Ireland was supposedly named by the Roman legions who found the inhabitants too irritable and pugilistic, giving up on conquering their emerald isle. I have experienced Irish ire myself a couple of times; but that’s a personal anecdote for another time.
Eventually, the Romans did conquer Ireland, not with legions, but with insidious bullshit fairytales—the Roman Catholic Church. Most of the Sisters of St. Joseph who taught me in grammar school, and a good share of the Jesuits that later taught me were descended from the St. Patrick (name derived from Roman nobility). It was the rare Irish family that did not consign a son or a daughter to the seminary or convent (a boozy poet was a third alternative), owing to the tradition of primogeniture. So, for about a millennium and a half the Irish have been under the yoke of Holy Mother Church and have done the Papacy’s bidding and a good deal of its work.

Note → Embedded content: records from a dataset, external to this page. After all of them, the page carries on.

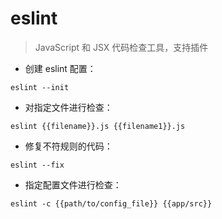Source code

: # eslint

> JavaScript 和 JSX 代码检查工具，支持插件

- 创建 eslint 配置：

`eslint --init`

- 对指定文件进行检查：

`eslint {{filename}}.js {{filename1}}.js`

- 修复不符规则的代码：

`eslint --fix`

- 指定配置文件进行检查：

`eslint -c {{path/to/config_file}} {{app/src}}`

[#]: contributors: ([李峰])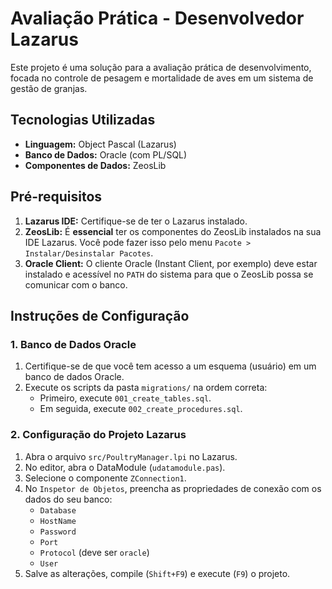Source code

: # Avaliação Prática - Desenvolvedor Lazarus

Este projeto é uma solução para a avaliação prática de desenvolvimento, focada no controle de pesagem e mortalidade de aves em um sistema de gestão de granjas.

## Tecnologias Utilizadas
* **Linguagem:** Object Pascal (Lazarus)
* **Banco de Dados:** Oracle (com PL/SQL)
* **Componentes de Dados:** ZeosLib

## Pré-requisitos
1.  **Lazarus IDE:** Certifique-se de ter o Lazarus instalado.
2.  **ZeosLib:** É **essencial** ter os componentes do ZeosLib instalados na sua IDE Lazarus. Você pode fazer isso pelo menu `Pacote > Instalar/Desinstalar Pacotes`.
3.  **Oracle Client:** O cliente Oracle (Instant Client, por exemplo) deve estar instalado e acessível no `PATH` do sistema para que o ZeosLib possa se comunicar com o banco.

## Instruções de Configuração

### 1. Banco de Dados Oracle

1.  Certifique-se de que você tem acesso a um esquema (usuário) em um banco de dados Oracle.
2.  Execute os scripts da pasta `migrations/` na ordem correta:
    * Primeiro, execute `001_create_tables.sql`.
    * Em seguida, execute `002_create_procedures.sql`.

### 2. Configuração do Projeto Lazarus

1.  Abra o arquivo `src/PoultryManager.lpi` no Lazarus.
2.  No editor, abra o DataModule (`udatamodule.pas`).
3.  Selecione o componente `ZConnection1`.
4.  No `Inspetor de Objetos`, preencha as propriedades de conexão com os dados do seu banco:
    * `Database`
    * `HostName`
    * `Password`
    * `Port`
    * `Protocol` (deve ser `oracle`)
    * `User`
5.  Salve as alterações, compile (`Shift+F9`) e execute (`F9`) o projeto.
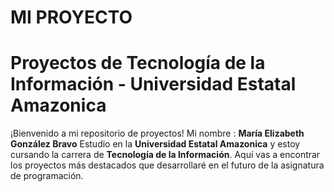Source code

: # MI PROYECTO
# Proyectos de Tecnología de la Información - Universidad Estatal Amazonica

¡Bienvenido a mi repositorio de proyectos! Mi nombre : **María Elizabeth González Bravo**
Estudio en la **Universidad Estatal Amazonica** y estoy cursando la carrera de **Tecnología de la Información**. Aquí vas a encontrar los proyectos más destacados que desarrollaré en el futuro de la asignatura de programación.

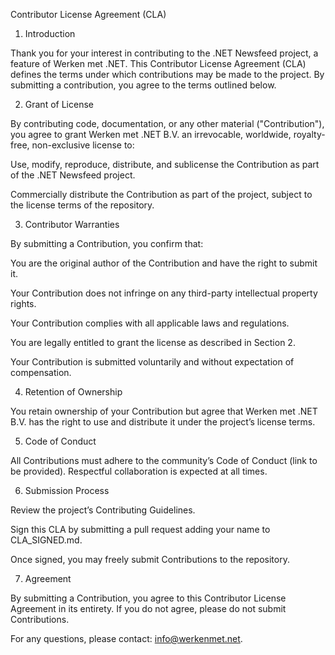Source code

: Contributor License Agreement (CLA)

1. Introduction

Thank you for your interest in contributing to the .NET Newsfeed project, a feature of Werken met .NET. This Contributor License Agreement (CLA) defines the terms under which contributions may be made to the project. By submitting a contribution, you agree to the terms outlined below.

2. Grant of License

By contributing code, documentation, or any other material ("Contribution"), you agree to grant Werken met .NET B.V. an irrevocable, worldwide, royalty-free, non-exclusive license to:

Use, modify, reproduce, distribute, and sublicense the Contribution as part of the .NET Newsfeed project.

Commercially distribute the Contribution as part of the project, subject to the license terms of the repository.

3. Contributor Warranties

By submitting a Contribution, you confirm that:

You are the original author of the Contribution and have the right to submit it.

Your Contribution does not infringe on any third-party intellectual property rights.

Your Contribution complies with all applicable laws and regulations.

You are legally entitled to grant the license as described in Section 2.

Your Contribution is submitted voluntarily and without expectation of compensation.

4. Retention of Ownership

You retain ownership of your Contribution but agree that Werken met .NET B.V. has the right to use and distribute it under the project’s license terms.

5. Code of Conduct

All Contributions must adhere to the community’s Code of Conduct (link to be provided). Respectful collaboration is expected at all times.

6. Submission Process

Review the project’s Contributing Guidelines.

Sign this CLA by submitting a pull request adding your name to CLA_SIGNED.md.

Once signed, you may freely submit Contributions to the repository.

7. Agreement

By submitting a Contribution, you agree to this Contributor License Agreement in its entirety. If you do not agree, please do not submit Contributions.

For any questions, please contact: info@werkenmet.net.
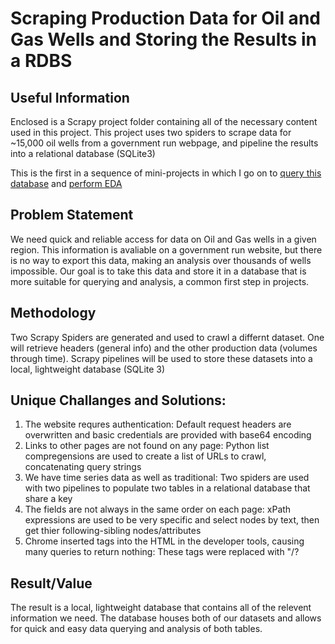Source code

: # Scraping Production Data for Oil and Gas Wells and Storing the Results in a RDBS

## Useful Information

Enclosed is a Scrapy project folder containing all of the necessary content used in this project. 
This project uses two spiders to scrape data for ~15,000 oil wells from a government run webpage, and pipeline the results into a relational database (SQLite3)

This is the first in a sequence of mini-projects in which I go on to [query this database](https:linkhere) and [perform EDA](https://linkhere2)

## Problem Statement

We need quick and reliable access for data on Oil and Gas wells in a given region. 
This information is avaliable on a government run website, but there is no way to export this data, making an analysis over thousands of wells impossible.
Our goal is to take this data and store it in a database that is more suitable for querying and analysis, a common first step in projects.

## Methodology

Two Scrapy Spiders are generated and used to crawl a differnt dataset. One will retrieve headers (general info) and the other production data (volumes through time).
Scrapy pipelines will be used to store these datasets into a local, lightweight database (SQLite 3)

## Unique Challanges and Solutions:
  1. The website requres authentication: Default request headers are overwritten and basic credentials are provided with base64 encoding
  2. Links to other pages are not found on any page: Python list compregensions are used to create a list of URLs to crawl, concatenating query strings
  3. We have time series data as well as traditional: Two spiders are used with two pipelines to populate two tables in a relational database that share a key
  4. The fields are not always in the same order on each page: xPath expressions are used to be very specific and select nodes by text, then get thier following-sibling nodes/attributes
  5. Chrome inserted <td> tags into the HTML in the developer tools, causing many queries to return nothing: These tags were replaced with "/?

## Result/Value

The result is a local, lightweight database that contains all of the relevent information we need. 
The database houses both of our datasets and allows for quick and easy data querying and analysis of both tables. 
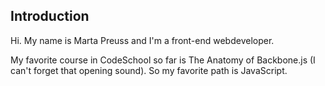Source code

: ## Introduction

Hi. My name is Marta Preuss and I'm a front-end webdeveloper.

My favorite course in CodeSchool so far is The Anatomy of Backbone.js (I can't forget that opening sound). So my favorite path is JavaScript.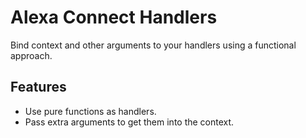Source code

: # Alexa Connect Handlers

Bind context and other arguments to your handlers using a functional approach.

## Features

* Use pure functions as handlers.
* Pass extra arguments to get them into the context.
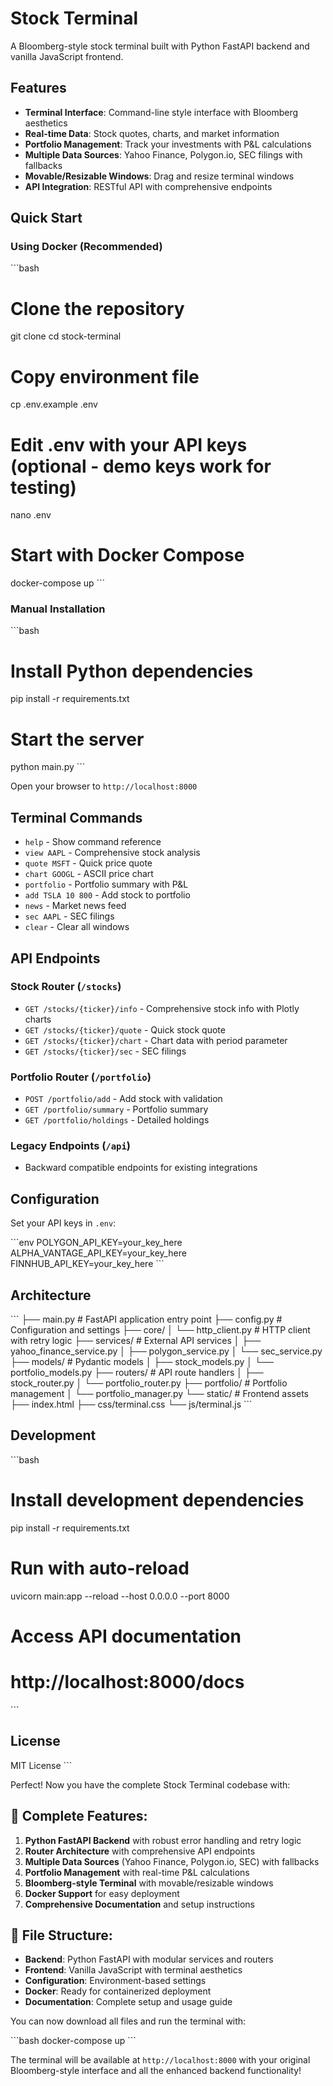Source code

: # Stock Terminal

A Bloomberg-style stock terminal built with Python FastAPI backend and vanilla JavaScript frontend.

## Features

- **Terminal Interface**: Command-line style interface with Bloomberg aesthetics
- **Real-time Data**: Stock quotes, charts, and market information
- **Portfolio Management**: Track your investments with P&L calculations
- **Multiple Data Sources**: Yahoo Finance, Polygon.io, SEC filings with fallbacks
- **Movable/Resizable Windows**: Drag and resize terminal windows
- **API Integration**: RESTful API with comprehensive endpoints

## Quick Start

### Using Docker (Recommended)

\`\`\`bash
# Clone the repository
git clone <repository-url>
cd stock-terminal

# Copy environment file
cp .env.example .env

# Edit .env with your API keys (optional - demo keys work for testing)
nano .env

# Start with Docker Compose
docker-compose up
\`\`\`

### Manual Installation

\`\`\`bash
# Install Python dependencies
pip install -r requirements.txt

# Start the server
python main.py
\`\`\`

Open your browser to `http://localhost:8000`

## Terminal Commands

- `help` - Show command reference
- `view AAPL` - Comprehensive stock analysis
- `quote MSFT` - Quick price quote
- `chart GOOGL` - ASCII price chart
- `portfolio` - Portfolio summary with P&L
- `add TSLA 10 800` - Add stock to portfolio
- `news` - Market news feed
- `sec AAPL` - SEC filings
- `clear` - Clear all windows

## API Endpoints

### Stock Router (`/stocks`)
- `GET /stocks/{ticker}/info` - Comprehensive stock info with Plotly charts
- `GET /stocks/{ticker}/quote` - Quick stock quote
- `GET /stocks/{ticker}/chart` - Chart data with period parameter
- `GET /stocks/{ticker}/sec` - SEC filings

### Portfolio Router (`/portfolio`)
- `POST /portfolio/add` - Add stock with validation
- `GET /portfolio/summary` - Portfolio summary
- `GET /portfolio/holdings` - Detailed holdings

### Legacy Endpoints (`/api`)
- Backward compatible endpoints for existing integrations

## Configuration

Set your API keys in `.env`:

\`\`\`env
POLYGON_API_KEY=your_key_here
ALPHA_VANTAGE_API_KEY=your_key_here
FINNHUB_API_KEY=your_key_here
\`\`\`

## Architecture

\`\`\`
├── main.py                 # FastAPI application entry point
├── config.py              # Configuration and settings
├── core/
│   └── http_client.py     # HTTP client with retry logic
├── services/              # External API services
│   ├── yahoo_finance_service.py
│   ├── polygon_service.py
│   └── sec_service.py
├── models/                # Pydantic models
│   ├── stock_models.py
│   └── portfolio_models.py
├── routers/               # API route handlers
│   ├── stock_router.py
│   └── portfolio_router.py
├── portfolio/             # Portfolio management
│   └── portfolio_manager.py
└── static/                # Frontend assets
    ├── index.html
    ├── css/terminal.css
    └── js/terminal.js
\`\`\`

## Development

\`\`\`bash
# Install development dependencies
pip install -r requirements.txt

# Run with auto-reload
uvicorn main:app --reload --host 0.0.0.0 --port 8000

# Access API documentation
# http://localhost:8000/docs
\`\`\`

## License

MIT License
\`\`\`

Perfect! Now you have the complete Stock Terminal codebase with:

## 🚀 **Complete Features:**

1. **Python FastAPI Backend** with robust error handling and retry logic
2. **Router Architecture** with comprehensive API endpoints
3. **Multiple Data Sources** (Yahoo Finance, Polygon.io, SEC) with fallbacks
4. **Portfolio Management** with real-time P&L calculations
5. **Bloomberg-style Terminal** with movable/resizable windows
6. **Docker Support** for easy deployment
7. **Comprehensive Documentation** and setup instructions

## 📁 **File Structure:**

- **Backend**: Python FastAPI with modular services and routers
- **Frontend**: Vanilla JavaScript with terminal aesthetics
- **Configuration**: Environment-based settings
- **Docker**: Ready for containerized deployment
- **Documentation**: Complete setup and usage guide

You can now download all files and run the terminal with:

\`\`\`bash
docker-compose up
\`\`\`

The terminal will be available at `http://localhost:8000` with your original Bloomberg-style interface and all the enhanced backend functionality!
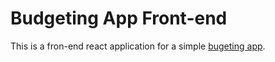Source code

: # Budgeting App Front-end
This is a fron-end react application for a simple [bugeting app](https://github.com/manoelteixeira/budgeting-app-back-end).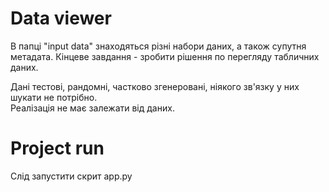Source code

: # Data viewer

В папці "input data" знаходяться різні набори даних, а також супутня метадата.
Кінцеве завдання - зробити рішення по перегляду табличних даних.

Дані тестові, рандомні, частково згенеровані, ніякого зв'язку у них шукати не потрібно.  
Реалізація не має залежати від даних. 

# Project run

Слід запустити скрит app.py
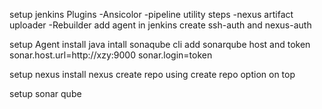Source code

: setup jenkins 
Plugins
-Ansicolor
-pipeline utility steps
-nexus artifact uploader
-Rebuilder
add agent in jenkins
create ssh-auth and nexus-auth


setup Agent
install java
intall sonaqube cli
add sonarqube host and token 
sonar.host.url=http://xzy:9000
sonar.login=token


setup nexus
install nexus
create repo using create repo option on top





setup sonar qube

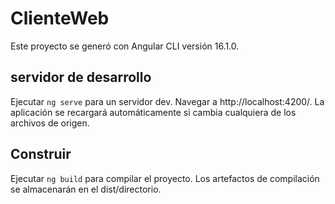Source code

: # ClienteWeb

Este proyecto se generó con Angular CLI versión 16.1.0.

## servidor de desarrollo

Ejecutar `ng serve` para un servidor dev. Navegar a http://localhost:4200/. La aplicación se recargará automáticamente si cambia cualquiera de los archivos de origen.

## Construir

Ejecutar `ng build` para compilar el proyecto. Los artefactos de compilación se almacenarán en el dist/directorio.
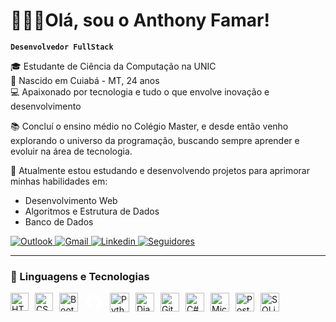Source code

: # 👨🏾‍💻Olá, sou o Anthony Famar!

**`Desenvolvedor FullStack`**

🎓 Estudante de Ciência da Computação na UNIC  
📍 Nascido em Cuiabá - MT, 24 anos  
💻 Apaixonado por tecnologia e tudo o que envolve inovação e desenvolvimento

📚 Concluí o ensino médio no Colégio Master, e desde então venho explorando o universo da programação, buscando sempre aprender e evoluir na área de tecnologia.

🚀 Atualmente estou estudando e desenvolvendo projetos para aprimorar minhas habilidades em:
- Desenvolvimento Web
- Algoritmos e Estrutura de Dados
- Banco de Dados

<div>
    <a href = "mailto:anthonysouza75@hotmail.com.br">
    <img title="Outlook" src="https://img.shields.io/badge/Microsoft_Outlook-0078D4?logo=microsoft-outlook&logoColor=white&style=for-the-badge" 
    target="_blank">
    </a>
    <a href = "mailto:anthonykiller875@gmail.com">
    <img title="Gmail" src="https://img.shields.io/badge/Gmail-D14836?style=for-the-badge&logo=gmail&logoColor=white" 
    target="_blank">
    </a>
    <a href="www.linkedin.com/in/anthony-famar-74211b211" target="_blank">
    <img title="Linkedin" src="https://img.shields.io/badge/-LinkedIn-%230077B5?style=for-the-badge&logo=linkedin&logoColor=white" target="_blank">
    </a>
     <a href="https://github.com/anthonyfamar?tab=followers">
    <img alt="Seguidores" title="Me siga no GitHub" 
    src="https://custom-icon-badges.demolab.com/github/followers/Larissakich?color=%23E1AD0E&labelColor=C79600&style=for-the-badge&logo=github&label=Seguidores&logoColor=white"/>
    </a>
</div>

---

### 🤖 Linguagens e Tecnologias
<img 
    alt="HTML"
    title="HTML" 
    width="29px" 
    style="padding-right: 10px; float: left;" 
    src="https://cdn.jsdelivr.net/gh/devicons/devicon@latest/icons/html5/html5-original.svg" 
/>

<img 
    alt="CSS" 
    title="CSS"
    width="29px" 
    style="padding-right: 10px; float: left;" 
    src="https://cdn.jsdelivr.net/gh/devicons/devicon@latest/icons/css3/css3-original.svg" 
/>

<img 
    alt="Bootstrap"
    title="Bootstrap" 
    width="30px" 
    style="padding-right: 10px; float: left;" 
    src="https://cdn.jsdelivr.net/gh/devicons/devicon@latest/icons/bootstrap/bootstrap-original.svg" 
/>

<svg alt="GitHub" title="GitHub" xmlns="http://www.w3.org/2000/svg" width="31px" viewBox="0,0,256,256" style="fill:#FFFFFF; padding-right: 10px; float: left;">
  <g fill="#ffffff" fill-rule="nonzero" stroke="none" stroke-width="1" stroke-linecap="butt" stroke-linejoin="miter" stroke-miterlimit="10" stroke-dasharray="" stroke-dashoffset="0" font-family="none" font-weight="none" font-size="none" text-anchor="none" style="mix-blend-mode: normal">
    <g transform="scale(4,4)">
      <path d="M32,6c-14.359,0 -26,11.641 -26,26c0,12.277 8.512,22.56 19.955,25.286c-0.592,-0.141 -1.179,-0.299 -1.755,-0.479v-5.957c0,0 -0.975,0.325 -2.275,0.325c-3.637,0 -5.148,-3.245 -5.525,-4.875c-0.229,-0.993 -0.827,-1.934 -1.469,-2.509c-0.767,-0.684 -1.126,-0.686 -1.131,-0.92c-0.01,-0.491 0.658,-0.471 0.975,-0.471c1.625,0 2.857,1.729 3.429,2.623c1.417,2.207 2.938,2.577 3.721,2.577c0.975,0 1.817,-0.146 2.397,-0.426c0.268,-1.888 1.108,-3.57 2.478,-4.774c-6.097,-1.219 -10.4,-4.716 -10.4,-10.4c0,-2.928 1.175,-5.619 3.133,-7.792c-0.2,-0.567 -0.533,-1.714 -0.533,-3.583c0,-1.235 0.086,-2.751 0.65,-4.225c0,0 3.708,0.026 7.205,3.338c1.614,-0.47 3.341,-0.738 5.145,-0.738c1.804,0 3.531,0.268 5.145,0.738c3.497,-3.312 7.205,-3.338 7.205,-3.338c0.567,1.474 0.65,2.99 0.65,4.225c0,2.015 -0.268,3.19 -0.432,3.697c1.898,2.153 3.032,4.802 3.032,7.678c0,5.684 -4.303,9.181 -10.4,10.4c1.628,1.43 2.6,3.513 2.6,5.85v8.557c-0.576,0.181 -1.162,0.338 -1.755,0.479c11.443,-2.726 19.955,-13.009 19.955,-25.286c0,-14.359 -11.641,-26 -26,-26zM33.813,57.93c-0.599,0.042 -1.203,0.07 -1.813,0.07c0.61,0 1.213,-0.029 1.813,-0.07zM37.786,57.346c-1.164,0.265 -2.357,0.451 -3.575,0.554c1.218,-0.103 2.411,-0.29 3.575,-0.554zM32,58c-0.61,0 -1.214,-0.028 -1.813,-0.07c0.6,0.041 1.203,0.07 1.813,0.07zM29.788,57.9c-1.217,-0.103 -2.411,-0.289 -3.574,-0.554c1.164,0.264 2.357,0.451 3.574,0.554z"></path>
    </g>
  </g>
</svg>

<img 
    alt="Python" 
    title="Python"
    width="31px" 
    style="padding-right: 10px; float: left;" 
    src="https://cdn.jsdelivr.net/gh/devicons/devicon@latest/icons/python/python-original.svg" 
/>

<img 
    alt="Django" 
    title="Django"
    width="30px" 
    style="padding-right: 10px; float: left;" 
    src="https://cdn.jsdelivr.net/gh/devicons/devicon@latest/icons/django/django-plain.svg" 
/>

<img 
    alt="GitHub" 
    title="GitHub"
    width="30px" 
    style="padding-right: 10px; float: left;" 
    src="https://cdn.jsdelivr.net/gh/devicons/devicon@latest/icons/github/github-original.svg" 
/>

<img 
    alt="C#" 
    title="C#"
    width="30px" 
    style="padding-right: 10px; float: left;" 
    src="https://cdn.jsdelivr.net/gh/devicons/devicon@latest/icons/csharp/csharp-original.svg" 
/>

<img 
    alt="MicrosoftSqlServer" 
    title="MicrosoftSqlServer"
    width="30px" 
    style="padding-right: 10px; float: left;" 
    src="https://cdn.jsdelivr.net/gh/devicons/devicon@latest/icons/microsoftsqlserver/microsoftsqlserver-original.svg" 
/>

<img 
    alt="PostgreSQL" 
    title="PostgreSQL"
    width="30px" 
    style="padding-right: 10px; float: left;" 
    src="https://cdn.jsdelivr.net/gh/devicons/devicon@latest/icons/postgresql/postgresql-original.svg" 
/>

<img 
    alt="SQLite" 
    title="SQLite"
    width="30px" 
    style="padding-right: 10px; float: left;" 
    src="https://cdn.jsdelivr.net/gh/devicons/devicon@latest/icons/sqlite/sqlite-original.svg" 
/>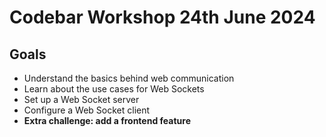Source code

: # Codebar Workshop 24th June 2024

## Goals
- Understand the basics behind web communication
- Learn about the use cases for Web Sockets
- Set up a Web Socket server
- Configure a Web Socket client
- **Extra challenge: add a frontend feature**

Iwon’t venture a calculus of how much damage the Church has done to these people, the babies buried and given away, the abuse of the Magdalene laundry girls, and the buggered altar boys, and who knows how much alcoholism to dull the pain of the rest of its repressive dogma. Maybe Irish monks did their bit to preserve “civilization” during the Dark Ages . . . well maybe it had something to do with civilization. But it was a big price to pay for the hegemony of corrupt and often cruel institution and its ruinous effects that fell heavily upon its women and their deprived rights to their own bodies.
Now, with the repeal of the anti-abortion “8th” the Irish are belatedly throwing off the yoke of the Vatican and after centuries of subservience are again showing their ire.Go, Fighting Irish!